Items from a dataset
....

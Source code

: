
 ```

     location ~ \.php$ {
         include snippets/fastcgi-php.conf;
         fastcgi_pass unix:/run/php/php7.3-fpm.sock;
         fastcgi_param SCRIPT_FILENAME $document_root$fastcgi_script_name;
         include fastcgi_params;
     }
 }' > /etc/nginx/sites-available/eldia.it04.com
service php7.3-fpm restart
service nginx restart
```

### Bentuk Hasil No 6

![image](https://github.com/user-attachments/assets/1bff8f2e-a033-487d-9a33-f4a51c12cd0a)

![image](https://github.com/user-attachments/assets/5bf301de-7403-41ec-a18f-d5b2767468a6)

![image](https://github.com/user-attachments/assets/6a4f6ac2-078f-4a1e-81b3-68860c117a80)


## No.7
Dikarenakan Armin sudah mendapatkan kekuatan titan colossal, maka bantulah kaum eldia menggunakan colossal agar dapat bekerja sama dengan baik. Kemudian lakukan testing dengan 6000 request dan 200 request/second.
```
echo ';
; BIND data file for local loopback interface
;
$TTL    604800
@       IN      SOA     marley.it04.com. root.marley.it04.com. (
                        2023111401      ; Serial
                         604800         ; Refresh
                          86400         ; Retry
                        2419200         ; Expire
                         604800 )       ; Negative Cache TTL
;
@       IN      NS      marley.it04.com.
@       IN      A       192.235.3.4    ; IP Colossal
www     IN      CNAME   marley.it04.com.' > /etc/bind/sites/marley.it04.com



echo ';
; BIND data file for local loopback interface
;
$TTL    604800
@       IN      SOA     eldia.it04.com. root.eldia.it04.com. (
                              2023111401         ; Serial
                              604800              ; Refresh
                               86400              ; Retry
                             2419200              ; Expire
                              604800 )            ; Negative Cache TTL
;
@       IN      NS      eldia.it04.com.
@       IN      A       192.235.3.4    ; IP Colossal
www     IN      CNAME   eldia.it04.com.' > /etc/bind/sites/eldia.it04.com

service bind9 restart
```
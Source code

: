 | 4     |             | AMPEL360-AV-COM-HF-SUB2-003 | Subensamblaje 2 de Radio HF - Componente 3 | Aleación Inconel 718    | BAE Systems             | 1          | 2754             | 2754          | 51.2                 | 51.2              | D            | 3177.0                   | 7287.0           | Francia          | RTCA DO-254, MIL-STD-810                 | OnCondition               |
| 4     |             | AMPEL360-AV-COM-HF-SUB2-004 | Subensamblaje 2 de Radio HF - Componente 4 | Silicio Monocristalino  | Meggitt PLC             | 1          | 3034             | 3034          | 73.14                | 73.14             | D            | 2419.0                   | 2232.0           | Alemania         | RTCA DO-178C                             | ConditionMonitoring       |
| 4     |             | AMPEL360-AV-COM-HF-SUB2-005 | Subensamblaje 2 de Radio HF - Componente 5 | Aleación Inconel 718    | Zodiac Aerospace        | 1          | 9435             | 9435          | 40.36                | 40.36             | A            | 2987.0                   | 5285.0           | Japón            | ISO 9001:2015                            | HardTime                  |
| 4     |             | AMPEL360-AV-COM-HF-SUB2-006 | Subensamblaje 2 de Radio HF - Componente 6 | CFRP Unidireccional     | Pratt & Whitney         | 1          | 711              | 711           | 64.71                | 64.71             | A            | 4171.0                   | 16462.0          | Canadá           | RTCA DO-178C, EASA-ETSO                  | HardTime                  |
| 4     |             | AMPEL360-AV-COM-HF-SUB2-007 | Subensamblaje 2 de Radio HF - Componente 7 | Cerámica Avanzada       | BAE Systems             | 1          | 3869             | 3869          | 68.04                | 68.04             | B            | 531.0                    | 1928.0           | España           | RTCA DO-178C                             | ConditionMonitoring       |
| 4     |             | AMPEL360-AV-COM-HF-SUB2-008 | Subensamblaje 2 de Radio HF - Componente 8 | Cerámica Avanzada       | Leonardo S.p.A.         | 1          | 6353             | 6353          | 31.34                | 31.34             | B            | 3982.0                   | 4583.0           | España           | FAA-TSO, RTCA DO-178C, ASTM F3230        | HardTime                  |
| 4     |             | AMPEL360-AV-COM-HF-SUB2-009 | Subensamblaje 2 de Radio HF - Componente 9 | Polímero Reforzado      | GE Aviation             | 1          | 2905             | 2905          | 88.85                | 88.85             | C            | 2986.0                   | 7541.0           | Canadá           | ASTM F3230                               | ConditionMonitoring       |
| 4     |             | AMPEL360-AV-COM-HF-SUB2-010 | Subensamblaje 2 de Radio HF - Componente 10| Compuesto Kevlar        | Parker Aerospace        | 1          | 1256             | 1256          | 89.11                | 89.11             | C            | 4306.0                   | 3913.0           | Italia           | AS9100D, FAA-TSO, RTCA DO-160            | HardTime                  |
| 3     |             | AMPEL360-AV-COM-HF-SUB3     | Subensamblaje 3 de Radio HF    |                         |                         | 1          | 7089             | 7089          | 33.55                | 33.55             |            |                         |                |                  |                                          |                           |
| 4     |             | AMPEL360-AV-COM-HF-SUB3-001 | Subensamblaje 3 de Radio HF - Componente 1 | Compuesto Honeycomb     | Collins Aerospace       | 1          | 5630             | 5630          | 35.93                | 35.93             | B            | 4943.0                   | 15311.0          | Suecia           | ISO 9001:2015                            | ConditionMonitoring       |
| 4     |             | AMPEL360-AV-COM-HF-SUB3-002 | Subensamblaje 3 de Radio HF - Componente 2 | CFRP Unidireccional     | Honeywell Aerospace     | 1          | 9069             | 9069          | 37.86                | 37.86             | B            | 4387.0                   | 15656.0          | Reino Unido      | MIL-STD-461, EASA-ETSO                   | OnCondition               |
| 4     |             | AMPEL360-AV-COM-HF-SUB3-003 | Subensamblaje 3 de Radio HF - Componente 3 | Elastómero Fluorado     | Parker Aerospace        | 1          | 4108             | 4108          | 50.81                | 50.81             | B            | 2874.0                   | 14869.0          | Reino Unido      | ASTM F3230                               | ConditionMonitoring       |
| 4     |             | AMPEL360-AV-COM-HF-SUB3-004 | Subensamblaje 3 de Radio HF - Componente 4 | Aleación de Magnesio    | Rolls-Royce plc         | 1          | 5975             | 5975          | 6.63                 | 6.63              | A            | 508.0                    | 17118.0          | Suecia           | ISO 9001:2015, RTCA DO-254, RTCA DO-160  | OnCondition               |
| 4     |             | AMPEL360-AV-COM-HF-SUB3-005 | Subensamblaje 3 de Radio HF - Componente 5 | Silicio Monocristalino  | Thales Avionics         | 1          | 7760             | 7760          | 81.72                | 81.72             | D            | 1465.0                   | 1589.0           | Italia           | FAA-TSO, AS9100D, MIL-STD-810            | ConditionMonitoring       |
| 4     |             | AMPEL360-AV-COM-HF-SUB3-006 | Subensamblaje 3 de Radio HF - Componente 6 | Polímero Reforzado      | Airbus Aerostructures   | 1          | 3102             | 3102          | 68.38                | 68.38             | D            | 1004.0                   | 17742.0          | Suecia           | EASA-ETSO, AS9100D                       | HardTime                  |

....

*Task goal*: Among the entries, find every line holding "restart" and return it.

*Response area*:
service php7.3-fpm restart
service nginx restart
service bind9 restart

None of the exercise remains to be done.